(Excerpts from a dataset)
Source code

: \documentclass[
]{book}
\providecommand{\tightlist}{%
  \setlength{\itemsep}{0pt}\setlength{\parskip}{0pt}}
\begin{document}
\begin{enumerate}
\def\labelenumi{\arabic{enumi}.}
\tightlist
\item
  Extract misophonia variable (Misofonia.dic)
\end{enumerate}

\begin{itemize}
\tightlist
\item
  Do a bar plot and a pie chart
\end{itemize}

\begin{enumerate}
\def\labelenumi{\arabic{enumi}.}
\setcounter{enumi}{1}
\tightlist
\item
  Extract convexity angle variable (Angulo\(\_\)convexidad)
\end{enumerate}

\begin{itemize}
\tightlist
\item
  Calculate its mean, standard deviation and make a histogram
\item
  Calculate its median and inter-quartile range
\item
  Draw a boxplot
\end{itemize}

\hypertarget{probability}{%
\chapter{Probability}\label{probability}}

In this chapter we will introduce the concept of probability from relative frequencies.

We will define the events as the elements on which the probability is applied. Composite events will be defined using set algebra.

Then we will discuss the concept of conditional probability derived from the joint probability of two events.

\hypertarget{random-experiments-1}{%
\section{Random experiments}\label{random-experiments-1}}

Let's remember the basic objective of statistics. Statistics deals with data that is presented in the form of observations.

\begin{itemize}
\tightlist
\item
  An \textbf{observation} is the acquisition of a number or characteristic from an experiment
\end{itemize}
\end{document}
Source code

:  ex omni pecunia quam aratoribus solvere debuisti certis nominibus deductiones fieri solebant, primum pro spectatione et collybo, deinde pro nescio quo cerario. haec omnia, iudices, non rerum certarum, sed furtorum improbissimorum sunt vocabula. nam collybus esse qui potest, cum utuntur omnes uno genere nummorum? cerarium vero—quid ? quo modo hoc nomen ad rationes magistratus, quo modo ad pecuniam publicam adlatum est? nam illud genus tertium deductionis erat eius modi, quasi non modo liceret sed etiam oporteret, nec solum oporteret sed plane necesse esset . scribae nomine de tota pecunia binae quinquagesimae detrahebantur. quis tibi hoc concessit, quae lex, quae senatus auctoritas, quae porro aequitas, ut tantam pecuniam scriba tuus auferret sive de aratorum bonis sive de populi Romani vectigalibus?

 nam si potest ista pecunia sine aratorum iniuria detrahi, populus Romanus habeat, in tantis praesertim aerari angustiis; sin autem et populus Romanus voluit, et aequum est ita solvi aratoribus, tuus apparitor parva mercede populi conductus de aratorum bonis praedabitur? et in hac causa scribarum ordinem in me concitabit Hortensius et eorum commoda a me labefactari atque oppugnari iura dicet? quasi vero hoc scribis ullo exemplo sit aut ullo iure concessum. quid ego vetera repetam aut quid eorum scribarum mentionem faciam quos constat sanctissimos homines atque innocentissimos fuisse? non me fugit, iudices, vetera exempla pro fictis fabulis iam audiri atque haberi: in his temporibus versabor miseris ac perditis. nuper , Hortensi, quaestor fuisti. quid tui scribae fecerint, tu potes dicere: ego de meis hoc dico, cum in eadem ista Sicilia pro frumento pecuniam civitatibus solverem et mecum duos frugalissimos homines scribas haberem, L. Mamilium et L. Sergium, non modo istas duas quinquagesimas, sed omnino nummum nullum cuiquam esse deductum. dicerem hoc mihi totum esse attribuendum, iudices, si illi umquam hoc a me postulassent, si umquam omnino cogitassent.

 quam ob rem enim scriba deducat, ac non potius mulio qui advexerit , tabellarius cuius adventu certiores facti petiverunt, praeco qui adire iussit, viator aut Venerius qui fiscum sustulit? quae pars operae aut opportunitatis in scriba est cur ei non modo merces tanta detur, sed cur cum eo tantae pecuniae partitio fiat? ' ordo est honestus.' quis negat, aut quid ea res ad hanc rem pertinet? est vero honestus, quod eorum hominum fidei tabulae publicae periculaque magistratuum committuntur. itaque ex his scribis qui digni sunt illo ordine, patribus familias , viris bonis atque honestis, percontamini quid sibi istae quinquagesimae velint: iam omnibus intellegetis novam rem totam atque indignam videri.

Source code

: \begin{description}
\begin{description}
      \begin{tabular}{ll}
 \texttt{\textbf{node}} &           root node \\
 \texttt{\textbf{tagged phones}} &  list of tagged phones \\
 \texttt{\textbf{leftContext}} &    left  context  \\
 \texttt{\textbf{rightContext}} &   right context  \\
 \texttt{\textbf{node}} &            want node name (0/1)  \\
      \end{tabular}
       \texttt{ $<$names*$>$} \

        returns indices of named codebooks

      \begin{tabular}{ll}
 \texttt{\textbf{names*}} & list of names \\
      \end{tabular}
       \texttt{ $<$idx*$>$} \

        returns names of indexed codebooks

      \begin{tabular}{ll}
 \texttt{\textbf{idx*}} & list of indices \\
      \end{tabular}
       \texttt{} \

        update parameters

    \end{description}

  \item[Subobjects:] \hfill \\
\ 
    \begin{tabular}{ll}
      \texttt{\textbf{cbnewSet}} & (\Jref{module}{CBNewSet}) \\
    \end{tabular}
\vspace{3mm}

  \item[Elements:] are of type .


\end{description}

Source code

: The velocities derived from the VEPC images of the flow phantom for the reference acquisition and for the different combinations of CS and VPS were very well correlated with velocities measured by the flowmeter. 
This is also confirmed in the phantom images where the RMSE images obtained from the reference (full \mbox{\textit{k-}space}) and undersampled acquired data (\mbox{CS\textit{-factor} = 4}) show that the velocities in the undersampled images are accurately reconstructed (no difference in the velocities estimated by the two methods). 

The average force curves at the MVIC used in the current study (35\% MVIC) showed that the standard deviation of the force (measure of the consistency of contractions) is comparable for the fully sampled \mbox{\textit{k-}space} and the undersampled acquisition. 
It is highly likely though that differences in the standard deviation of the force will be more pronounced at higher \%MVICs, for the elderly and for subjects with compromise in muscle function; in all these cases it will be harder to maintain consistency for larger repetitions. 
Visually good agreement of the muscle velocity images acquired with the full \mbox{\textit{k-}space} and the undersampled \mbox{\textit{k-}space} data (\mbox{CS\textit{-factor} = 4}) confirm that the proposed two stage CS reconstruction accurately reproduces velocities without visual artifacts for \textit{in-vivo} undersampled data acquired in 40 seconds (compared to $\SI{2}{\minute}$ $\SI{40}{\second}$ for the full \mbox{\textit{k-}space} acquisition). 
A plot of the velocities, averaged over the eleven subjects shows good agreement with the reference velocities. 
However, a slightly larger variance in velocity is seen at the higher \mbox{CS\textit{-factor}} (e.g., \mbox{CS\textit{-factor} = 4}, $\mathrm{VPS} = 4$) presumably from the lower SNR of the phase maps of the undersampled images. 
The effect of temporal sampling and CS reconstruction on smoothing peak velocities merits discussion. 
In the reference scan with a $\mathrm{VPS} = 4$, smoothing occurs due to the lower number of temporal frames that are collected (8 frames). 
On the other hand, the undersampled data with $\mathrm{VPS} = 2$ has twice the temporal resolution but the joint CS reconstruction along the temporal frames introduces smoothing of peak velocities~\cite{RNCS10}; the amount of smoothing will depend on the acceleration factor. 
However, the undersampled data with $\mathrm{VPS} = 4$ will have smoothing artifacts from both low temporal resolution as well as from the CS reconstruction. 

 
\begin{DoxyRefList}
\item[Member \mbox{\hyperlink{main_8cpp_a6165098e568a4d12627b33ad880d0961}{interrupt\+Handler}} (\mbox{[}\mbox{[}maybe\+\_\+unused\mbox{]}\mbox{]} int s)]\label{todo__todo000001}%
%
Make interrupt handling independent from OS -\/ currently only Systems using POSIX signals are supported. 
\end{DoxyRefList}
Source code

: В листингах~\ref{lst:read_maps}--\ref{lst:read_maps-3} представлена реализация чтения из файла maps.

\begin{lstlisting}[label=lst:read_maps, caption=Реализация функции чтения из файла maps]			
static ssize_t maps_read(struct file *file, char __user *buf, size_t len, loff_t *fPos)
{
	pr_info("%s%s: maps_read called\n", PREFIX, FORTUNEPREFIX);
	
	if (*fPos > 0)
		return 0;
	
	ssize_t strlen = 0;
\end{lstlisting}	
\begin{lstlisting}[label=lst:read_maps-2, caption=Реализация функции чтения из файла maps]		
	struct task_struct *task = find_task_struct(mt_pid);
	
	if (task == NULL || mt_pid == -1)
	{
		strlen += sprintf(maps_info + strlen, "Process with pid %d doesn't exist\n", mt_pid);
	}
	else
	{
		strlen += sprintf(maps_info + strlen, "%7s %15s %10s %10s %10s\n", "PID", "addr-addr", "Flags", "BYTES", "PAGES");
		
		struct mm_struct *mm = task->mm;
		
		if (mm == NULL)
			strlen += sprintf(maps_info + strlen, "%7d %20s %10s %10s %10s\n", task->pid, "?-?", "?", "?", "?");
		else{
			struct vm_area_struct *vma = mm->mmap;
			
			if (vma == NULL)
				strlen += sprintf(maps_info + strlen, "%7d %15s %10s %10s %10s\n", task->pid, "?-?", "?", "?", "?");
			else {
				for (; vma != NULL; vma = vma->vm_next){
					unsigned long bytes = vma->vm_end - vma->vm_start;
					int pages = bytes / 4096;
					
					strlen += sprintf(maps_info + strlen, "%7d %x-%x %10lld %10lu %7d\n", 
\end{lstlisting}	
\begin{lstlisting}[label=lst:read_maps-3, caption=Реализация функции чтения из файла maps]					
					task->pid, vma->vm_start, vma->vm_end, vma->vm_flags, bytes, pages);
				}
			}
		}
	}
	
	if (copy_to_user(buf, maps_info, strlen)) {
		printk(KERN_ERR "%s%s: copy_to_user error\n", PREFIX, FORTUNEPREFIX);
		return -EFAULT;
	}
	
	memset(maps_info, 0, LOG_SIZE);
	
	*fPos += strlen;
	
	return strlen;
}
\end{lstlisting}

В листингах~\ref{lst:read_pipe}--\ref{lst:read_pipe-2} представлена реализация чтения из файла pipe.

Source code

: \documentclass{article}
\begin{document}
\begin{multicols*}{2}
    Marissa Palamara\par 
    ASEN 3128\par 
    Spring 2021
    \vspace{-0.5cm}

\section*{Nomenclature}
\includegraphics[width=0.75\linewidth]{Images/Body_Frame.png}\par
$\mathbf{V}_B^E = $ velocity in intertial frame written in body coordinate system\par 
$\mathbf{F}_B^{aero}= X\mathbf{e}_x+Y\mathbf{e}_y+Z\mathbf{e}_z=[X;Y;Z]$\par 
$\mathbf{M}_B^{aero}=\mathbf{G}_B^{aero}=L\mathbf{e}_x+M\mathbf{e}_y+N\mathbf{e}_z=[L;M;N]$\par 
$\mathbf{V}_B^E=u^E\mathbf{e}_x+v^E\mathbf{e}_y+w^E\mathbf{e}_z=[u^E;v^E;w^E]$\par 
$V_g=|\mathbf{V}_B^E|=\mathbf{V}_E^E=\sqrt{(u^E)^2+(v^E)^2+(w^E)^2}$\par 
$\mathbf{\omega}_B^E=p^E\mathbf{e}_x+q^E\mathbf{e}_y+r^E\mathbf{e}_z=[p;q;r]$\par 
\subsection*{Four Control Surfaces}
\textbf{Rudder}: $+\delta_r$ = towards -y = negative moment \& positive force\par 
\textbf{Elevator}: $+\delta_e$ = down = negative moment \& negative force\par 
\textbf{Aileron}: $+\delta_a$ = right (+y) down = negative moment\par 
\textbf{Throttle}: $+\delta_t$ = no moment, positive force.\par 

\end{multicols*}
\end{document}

Assignment → Each line above that contains the string "Extract" should be copied.

Written response →
  Extract misophonia variable (Misofonia.dic)
  Extract convexity angle variable (Angulo\(\_\)convexidad)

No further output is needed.